Takacs has learned enough to complete a design and build a prototype out of scrap wood. Next, he’ll embark on a finished piece.

“I’ve always been a designer. I did my house,” said Takacs, who lives in Santa Rosa and worked in advertising and real estate. “As a retiree there are two things that are really important. One is being physical so you don’t suffer from atrophy. And the other is learning something new to stimulate the brain. As I age these are things you don’t want to lose. It’s easy to slip away.”

His next step is to drive down to a supplier in Berkeley and select the wood, probably teak, he’ll use to build his forever piece.

“I think once we come through this, I’ll continue along this path to building the next piece of furniture. I don’t think I’ll ever evolve to building something for somebody else, but I do enjoy the time doing it.”

Coronavirus crochet

Debbie Berry always has loved hobbies that involve needles, like needlepoint and cross-stitching. But she hadn’t learned to crochet, until the coronavirus hit.

Before she retired Berry had signed up for a “block of the month club.” Every month she received instructions and a video to crochet three blocks that would ultimately become part of a 30-block afghan. She never got around to doing it.

The pandemic has been the perfect time to pick up her needles and teach herself.

“Some of the stitches have been a little challenging, and it’s hard not being able to ask a question while you’re watching the videos,” she said.

“It takes a little longer. I may have to go through it again to figure it out. But hopefully after all this is done, I can still take a class to fine-tune what I’ve learned.”

So far she has knocked off 18 squares, with 12 to go before she has enough for an afghan.

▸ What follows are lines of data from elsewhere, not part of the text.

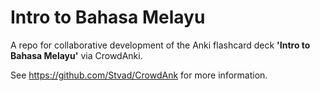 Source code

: # Intro to Bahasa Melayu
A repo for collaborative development of the Anki flashcard deck **'Intro to Bahasa Melayu'** via CrowdAnki.

See https://github.com/Stvad/CrowdAnk for more information.
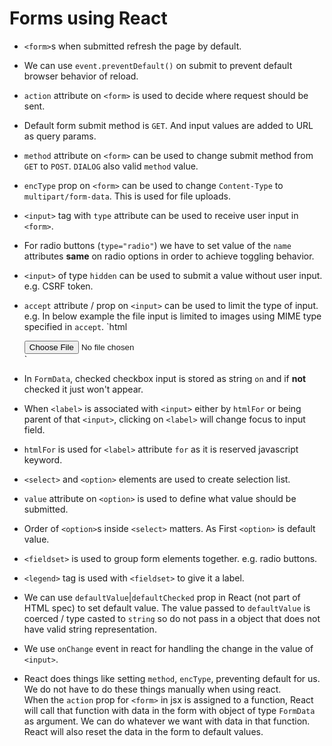 # Forms using React

- `<form>`s when submitted refresh the page by default.
- We can use `event.preventDefault()` on submit to prevent default browser
  behavior of reload.
- `action` attribute on `<form>` is used to decide where request should be sent.
- Default form submit method is `GET`. And input values are added to URL as
  query params.
- `method` attribute on `<form>` can be used to change submit method from `GET`
  to `POST`. `DIALOG` also valid `method` value.
- `encType` prop on `<form>` can be used to change `Content-Type` to
  `multipart/form-data`. This is used for file uploads.

- `<input>` tag with `type` attribute can be used to receive user input in `<form>`.
- For radio buttons (`type="radio"`) we have to set value of the `name` attributes
  **same** on radio options in order to achieve toggling behavior.
- `<input>` of type `hidden` can be used to submit a value without user input.
  e.g. CSRF token.
- `accept` attribute / prop on `<input>` can be used to limit the type of input.
  e.g. In below example the file input is limited to images using MIME type specified
  in `accept`.
  `html
    <div>
        <input name="photo" type="file" accept="image/*">
    </div>
    `
- In `FormData`, checked checkbox input is stored as string `on` and if **not**
  checked it just won't appear.
- When `<label>` is associated with `<input>` either by `htmlFor` or being parent
  of that `<input>`, clicking on `<label>` will change focus to input field.
- `htmlFor` is used for `<label>` attribute `for` as it is reserved javascript
  keyword.
- `<select>` and `<option>` elements are used to create selection list.
- `value` attribute on `<option>` is used to define what value should be submitted.
- Order of `<option>`s inside `<select>` matters. As First `<option>` is default
  value.
- `<fieldset>` is used to group form elements together. e.g. radio buttons.
- `<legend>` tag is used with `<fieldset>` to give it a label.

- We can use `defaultValue`|`defaultChecked` prop in React (not part of HTML spec)
  to set default value. The value passed to `defaultValue` is coerced / type casted
  to `string` so do not pass in a object that does not have valid string representation.
- We use `onChange` event in react for handling the change in the value of `<input>`.
- React does things like setting `method`, `encType`, preventing default for us.
  We do not have to do these things manually when using react.  
  When the `action` prop for `<form>` in jsx is assigned to a function, React will
  call that function with data in the form with object of type `FormData` as argument.
  We can do whatever we want with data in that function. React will also reset the
  data in the form to default values.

The Santa Rosa resident thinks it looks pretty good for a first-time effort. And like many people grappling with the isolation and uncertainty of the past two months, she’s found it helpful to have a hobby.

“Anything to keep the hands busy, as well as the mind,” said Berry, who crochets while watching DVDs or listening to audio books. “Once you learn a stitch you can tune out and just go ?with it. It’s very relaxing.”